(Beginning of Supplied material)

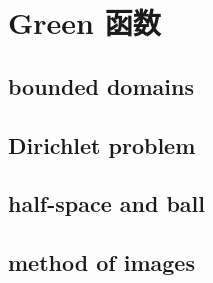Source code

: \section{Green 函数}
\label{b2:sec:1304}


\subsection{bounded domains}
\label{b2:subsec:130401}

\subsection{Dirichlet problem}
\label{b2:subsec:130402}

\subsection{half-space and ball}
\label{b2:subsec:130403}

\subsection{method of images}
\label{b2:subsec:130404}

(End of Supplied material)

Exercise description:
Line count for the string "label": state how many lines in the data contain it, and output nothing else.

Problem solution:
5